• **RECORDS SHOWN**:
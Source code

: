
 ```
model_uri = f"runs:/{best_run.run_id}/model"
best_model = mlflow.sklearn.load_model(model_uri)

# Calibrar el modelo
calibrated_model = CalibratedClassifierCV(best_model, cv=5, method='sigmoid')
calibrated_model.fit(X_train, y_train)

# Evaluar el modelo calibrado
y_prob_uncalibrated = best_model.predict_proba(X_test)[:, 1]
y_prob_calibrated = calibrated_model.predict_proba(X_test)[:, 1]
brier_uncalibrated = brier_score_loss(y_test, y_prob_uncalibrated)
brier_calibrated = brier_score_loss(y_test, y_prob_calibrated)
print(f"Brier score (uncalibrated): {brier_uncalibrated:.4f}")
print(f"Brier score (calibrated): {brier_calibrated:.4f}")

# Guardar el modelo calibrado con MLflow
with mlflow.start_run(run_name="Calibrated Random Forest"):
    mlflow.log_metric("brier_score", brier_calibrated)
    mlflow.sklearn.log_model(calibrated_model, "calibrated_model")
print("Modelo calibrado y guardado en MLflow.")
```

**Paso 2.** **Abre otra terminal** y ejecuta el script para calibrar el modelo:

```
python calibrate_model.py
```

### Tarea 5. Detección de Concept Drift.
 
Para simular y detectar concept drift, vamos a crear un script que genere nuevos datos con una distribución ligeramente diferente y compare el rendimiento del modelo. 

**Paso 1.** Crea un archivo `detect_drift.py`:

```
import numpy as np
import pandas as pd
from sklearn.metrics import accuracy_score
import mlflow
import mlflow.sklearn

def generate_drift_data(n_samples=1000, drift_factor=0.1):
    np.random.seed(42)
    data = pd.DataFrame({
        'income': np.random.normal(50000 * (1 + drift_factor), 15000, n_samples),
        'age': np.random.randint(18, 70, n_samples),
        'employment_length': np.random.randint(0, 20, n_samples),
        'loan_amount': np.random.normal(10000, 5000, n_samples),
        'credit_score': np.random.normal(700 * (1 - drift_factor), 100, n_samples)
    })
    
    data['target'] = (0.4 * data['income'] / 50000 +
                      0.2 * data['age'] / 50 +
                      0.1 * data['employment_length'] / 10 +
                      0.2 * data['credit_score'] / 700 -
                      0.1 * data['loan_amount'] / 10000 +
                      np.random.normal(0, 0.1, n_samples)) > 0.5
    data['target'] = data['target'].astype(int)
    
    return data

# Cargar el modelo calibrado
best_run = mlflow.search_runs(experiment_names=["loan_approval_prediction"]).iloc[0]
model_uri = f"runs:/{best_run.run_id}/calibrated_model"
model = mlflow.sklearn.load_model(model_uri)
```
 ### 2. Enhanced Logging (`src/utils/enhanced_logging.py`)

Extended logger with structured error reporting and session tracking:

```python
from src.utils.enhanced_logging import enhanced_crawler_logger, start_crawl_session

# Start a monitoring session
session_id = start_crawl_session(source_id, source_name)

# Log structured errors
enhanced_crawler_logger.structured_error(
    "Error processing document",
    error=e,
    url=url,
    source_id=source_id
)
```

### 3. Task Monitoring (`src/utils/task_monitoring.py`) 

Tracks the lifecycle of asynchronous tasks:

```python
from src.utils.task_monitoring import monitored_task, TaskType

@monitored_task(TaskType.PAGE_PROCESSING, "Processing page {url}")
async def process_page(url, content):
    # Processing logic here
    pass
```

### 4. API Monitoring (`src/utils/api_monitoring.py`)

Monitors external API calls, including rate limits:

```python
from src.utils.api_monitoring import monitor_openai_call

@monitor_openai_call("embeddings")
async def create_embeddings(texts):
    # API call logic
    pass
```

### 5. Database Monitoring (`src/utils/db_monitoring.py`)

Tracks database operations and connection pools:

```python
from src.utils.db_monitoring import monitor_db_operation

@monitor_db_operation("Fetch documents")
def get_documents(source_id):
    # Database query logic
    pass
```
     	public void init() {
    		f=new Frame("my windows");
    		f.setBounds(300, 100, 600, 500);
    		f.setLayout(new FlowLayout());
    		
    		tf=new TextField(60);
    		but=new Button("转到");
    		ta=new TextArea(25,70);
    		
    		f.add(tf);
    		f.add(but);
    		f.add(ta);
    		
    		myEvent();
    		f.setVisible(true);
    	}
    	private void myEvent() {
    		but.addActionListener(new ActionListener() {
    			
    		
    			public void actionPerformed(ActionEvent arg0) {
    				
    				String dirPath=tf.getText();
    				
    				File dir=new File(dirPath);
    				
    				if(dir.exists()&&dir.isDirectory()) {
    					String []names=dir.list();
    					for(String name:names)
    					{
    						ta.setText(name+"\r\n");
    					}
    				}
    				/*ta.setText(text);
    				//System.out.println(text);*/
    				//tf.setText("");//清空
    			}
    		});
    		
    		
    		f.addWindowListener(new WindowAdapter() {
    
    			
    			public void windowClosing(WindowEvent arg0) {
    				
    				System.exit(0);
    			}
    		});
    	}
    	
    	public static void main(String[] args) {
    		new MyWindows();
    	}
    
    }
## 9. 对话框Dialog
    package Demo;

• **EXERCISE GOAL**: Nothing but the lines from the one with "for(String name:names)" through the final line of the data belongs in the answer, and they must match exactly.

• **OUTPUT FOR THIS TASK**:
    					for(String name:names)
    					{
    						ta.setText(name+"\r\n");
    					}
    				}
    				/*ta.setText(text);
    				//System.out.println(text);*/
    				//tf.setText("");//清空
    			}
    		});
    		
    		
    		f.addWindowListener(new WindowAdapter() {
    
    			
    			public void windowClosing(WindowEvent arg0) {
    				
    				System.exit(0);
    			}
    		});
    	}
    	
    	public static void main(String[] args) {
    		new MyWindows();
    	}
    
    }
## 9. 对话框Dialog
    package Demo;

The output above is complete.